(Beginning of DATA EXTRACT)

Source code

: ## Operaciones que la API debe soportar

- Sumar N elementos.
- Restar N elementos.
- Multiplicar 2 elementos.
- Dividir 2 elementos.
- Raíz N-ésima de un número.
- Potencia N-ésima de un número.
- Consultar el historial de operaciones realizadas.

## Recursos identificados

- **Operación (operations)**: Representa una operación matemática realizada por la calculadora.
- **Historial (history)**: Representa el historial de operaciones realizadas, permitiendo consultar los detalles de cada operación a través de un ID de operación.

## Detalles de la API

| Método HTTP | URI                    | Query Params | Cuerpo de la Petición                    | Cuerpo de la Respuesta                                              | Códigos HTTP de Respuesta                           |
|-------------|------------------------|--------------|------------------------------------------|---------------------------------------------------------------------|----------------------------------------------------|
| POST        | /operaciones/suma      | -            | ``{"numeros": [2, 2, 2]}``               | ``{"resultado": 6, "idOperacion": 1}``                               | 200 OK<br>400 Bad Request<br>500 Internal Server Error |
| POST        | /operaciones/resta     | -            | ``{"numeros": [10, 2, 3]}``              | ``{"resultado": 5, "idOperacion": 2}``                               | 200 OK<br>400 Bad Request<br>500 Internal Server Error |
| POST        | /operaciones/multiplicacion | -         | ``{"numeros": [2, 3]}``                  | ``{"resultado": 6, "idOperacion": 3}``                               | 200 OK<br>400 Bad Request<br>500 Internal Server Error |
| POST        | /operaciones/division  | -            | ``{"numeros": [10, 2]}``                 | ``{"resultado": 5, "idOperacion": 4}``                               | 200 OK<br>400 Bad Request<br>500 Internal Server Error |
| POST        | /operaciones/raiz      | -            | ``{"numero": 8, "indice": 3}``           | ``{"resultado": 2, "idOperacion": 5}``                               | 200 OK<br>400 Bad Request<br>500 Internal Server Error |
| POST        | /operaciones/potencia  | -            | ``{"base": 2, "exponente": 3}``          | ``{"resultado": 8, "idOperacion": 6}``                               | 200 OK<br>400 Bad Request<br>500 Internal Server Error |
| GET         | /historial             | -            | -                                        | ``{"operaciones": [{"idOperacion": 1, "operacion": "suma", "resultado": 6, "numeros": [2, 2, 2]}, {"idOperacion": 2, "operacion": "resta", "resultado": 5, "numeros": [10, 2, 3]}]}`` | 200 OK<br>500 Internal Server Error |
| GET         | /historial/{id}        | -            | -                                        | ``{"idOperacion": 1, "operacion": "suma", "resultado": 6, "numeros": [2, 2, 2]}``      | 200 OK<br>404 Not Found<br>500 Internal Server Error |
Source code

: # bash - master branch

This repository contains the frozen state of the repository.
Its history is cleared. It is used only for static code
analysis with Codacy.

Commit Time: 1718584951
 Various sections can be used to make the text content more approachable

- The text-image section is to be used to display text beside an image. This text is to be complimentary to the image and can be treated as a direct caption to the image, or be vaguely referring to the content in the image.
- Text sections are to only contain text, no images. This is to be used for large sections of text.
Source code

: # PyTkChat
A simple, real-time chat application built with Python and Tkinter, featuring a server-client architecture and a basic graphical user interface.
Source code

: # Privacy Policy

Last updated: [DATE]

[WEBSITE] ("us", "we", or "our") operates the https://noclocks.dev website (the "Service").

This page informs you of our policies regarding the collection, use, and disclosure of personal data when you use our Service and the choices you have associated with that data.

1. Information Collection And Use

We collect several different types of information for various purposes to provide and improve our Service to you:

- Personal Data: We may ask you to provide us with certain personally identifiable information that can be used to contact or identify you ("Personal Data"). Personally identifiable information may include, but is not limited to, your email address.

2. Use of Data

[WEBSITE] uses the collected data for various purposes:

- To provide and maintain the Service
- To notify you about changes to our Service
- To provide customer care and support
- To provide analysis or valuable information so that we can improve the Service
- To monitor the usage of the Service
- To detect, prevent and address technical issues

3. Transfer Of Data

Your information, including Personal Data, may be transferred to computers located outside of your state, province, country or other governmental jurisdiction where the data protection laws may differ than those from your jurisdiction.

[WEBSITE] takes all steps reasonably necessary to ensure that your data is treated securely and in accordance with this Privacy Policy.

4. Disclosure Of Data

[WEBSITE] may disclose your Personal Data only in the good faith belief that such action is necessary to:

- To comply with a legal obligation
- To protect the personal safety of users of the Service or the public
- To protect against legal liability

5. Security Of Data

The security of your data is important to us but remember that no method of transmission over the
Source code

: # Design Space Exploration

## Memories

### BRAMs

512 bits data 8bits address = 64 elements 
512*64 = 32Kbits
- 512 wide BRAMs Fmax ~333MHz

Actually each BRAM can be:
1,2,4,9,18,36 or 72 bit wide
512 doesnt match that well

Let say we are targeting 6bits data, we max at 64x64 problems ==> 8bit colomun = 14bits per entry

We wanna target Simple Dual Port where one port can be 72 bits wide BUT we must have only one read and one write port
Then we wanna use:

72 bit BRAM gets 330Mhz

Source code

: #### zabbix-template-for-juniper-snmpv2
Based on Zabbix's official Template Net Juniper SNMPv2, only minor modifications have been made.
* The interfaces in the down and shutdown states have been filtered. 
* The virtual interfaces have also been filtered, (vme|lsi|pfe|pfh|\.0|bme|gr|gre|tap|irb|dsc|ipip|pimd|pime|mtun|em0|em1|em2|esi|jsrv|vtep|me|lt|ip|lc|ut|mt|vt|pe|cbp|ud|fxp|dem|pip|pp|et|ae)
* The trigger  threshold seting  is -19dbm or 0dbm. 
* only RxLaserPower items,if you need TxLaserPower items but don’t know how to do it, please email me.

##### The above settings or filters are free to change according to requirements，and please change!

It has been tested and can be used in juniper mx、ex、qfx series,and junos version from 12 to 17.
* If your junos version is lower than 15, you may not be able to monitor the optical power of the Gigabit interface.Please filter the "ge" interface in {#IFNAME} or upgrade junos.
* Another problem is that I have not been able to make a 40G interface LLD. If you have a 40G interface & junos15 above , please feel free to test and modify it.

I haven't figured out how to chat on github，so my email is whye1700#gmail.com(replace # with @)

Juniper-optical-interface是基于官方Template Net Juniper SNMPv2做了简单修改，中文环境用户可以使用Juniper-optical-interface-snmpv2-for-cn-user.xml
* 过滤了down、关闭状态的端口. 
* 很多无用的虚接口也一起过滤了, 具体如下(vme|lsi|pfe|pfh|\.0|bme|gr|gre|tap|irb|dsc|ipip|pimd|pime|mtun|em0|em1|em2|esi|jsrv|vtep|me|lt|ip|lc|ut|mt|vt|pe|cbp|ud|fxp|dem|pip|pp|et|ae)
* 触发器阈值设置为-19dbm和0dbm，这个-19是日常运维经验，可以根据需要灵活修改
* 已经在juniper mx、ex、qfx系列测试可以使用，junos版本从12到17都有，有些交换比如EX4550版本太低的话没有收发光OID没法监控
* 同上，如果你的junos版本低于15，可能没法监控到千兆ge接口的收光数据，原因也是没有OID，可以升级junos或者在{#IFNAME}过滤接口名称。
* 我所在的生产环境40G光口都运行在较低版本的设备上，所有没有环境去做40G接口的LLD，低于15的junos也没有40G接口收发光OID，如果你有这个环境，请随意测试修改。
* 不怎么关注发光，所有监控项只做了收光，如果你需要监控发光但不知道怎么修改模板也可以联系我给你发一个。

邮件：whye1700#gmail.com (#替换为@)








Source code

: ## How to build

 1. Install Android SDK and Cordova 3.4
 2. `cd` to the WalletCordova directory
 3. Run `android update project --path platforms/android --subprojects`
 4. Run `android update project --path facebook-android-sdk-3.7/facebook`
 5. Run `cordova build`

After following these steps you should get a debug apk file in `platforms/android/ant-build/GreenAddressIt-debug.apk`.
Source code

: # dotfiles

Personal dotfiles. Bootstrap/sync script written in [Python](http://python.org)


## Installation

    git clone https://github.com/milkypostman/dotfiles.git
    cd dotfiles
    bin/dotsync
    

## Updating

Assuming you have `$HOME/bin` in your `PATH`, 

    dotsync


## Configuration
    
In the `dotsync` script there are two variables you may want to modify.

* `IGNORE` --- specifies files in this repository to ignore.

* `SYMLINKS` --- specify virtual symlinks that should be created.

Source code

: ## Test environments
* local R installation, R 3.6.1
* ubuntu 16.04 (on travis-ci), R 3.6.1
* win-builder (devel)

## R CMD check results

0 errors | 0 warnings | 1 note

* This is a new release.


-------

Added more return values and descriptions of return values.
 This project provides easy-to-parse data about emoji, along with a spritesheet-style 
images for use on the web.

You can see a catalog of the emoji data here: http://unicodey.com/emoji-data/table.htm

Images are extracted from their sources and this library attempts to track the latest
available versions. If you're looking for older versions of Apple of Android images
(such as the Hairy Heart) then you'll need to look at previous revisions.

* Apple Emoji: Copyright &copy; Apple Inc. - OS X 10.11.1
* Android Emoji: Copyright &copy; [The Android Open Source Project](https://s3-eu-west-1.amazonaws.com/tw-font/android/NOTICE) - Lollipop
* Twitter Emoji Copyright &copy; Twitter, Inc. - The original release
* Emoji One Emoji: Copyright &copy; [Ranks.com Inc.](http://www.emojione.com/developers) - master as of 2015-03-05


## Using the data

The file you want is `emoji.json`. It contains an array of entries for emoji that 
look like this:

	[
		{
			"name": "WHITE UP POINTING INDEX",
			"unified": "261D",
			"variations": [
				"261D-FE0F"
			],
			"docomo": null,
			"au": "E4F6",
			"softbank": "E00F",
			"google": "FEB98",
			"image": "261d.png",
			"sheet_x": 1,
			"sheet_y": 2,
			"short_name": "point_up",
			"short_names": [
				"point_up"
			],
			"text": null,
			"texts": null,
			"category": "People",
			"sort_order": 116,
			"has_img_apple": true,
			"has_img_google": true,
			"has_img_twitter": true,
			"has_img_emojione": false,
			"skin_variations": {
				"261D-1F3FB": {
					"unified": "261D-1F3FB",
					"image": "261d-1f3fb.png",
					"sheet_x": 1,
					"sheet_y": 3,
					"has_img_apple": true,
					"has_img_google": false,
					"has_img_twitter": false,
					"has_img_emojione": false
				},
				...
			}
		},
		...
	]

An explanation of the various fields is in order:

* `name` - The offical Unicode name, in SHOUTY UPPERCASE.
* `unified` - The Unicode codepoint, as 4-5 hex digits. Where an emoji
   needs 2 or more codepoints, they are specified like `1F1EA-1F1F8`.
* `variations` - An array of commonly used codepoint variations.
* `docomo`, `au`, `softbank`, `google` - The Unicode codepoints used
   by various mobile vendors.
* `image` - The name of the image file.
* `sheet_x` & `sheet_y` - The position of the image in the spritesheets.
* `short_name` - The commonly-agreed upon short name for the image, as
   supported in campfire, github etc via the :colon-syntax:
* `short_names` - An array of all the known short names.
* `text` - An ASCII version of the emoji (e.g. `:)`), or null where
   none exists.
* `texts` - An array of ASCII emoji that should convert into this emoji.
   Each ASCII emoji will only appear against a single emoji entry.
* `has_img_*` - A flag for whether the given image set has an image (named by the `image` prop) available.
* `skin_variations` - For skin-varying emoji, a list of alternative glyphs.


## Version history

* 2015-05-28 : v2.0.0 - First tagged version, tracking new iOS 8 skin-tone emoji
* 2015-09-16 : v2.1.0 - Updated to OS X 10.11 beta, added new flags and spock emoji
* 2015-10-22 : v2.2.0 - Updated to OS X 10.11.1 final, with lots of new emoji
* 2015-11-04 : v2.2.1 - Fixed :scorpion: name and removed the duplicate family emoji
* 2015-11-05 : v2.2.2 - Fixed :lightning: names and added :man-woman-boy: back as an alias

(End of DATA EXTRACT)

Would you quote everything above from the line containing "- OS X 10.11.1" down to the line containing "The original release"? Include both of those lines and nothing else.

(RESPONSE TO THE TASK)
* Apple Emoji: Copyright &copy; Apple Inc. - OS X 10.11.1
* Android Emoji: Copyright &copy; [The Android Open Source Project](https://s3-eu-west-1.amazonaws.com/tw-font/android/NOTICE) - Lollipop
* Twitter Emoji Copyright &copy; Twitter, Inc. - The original release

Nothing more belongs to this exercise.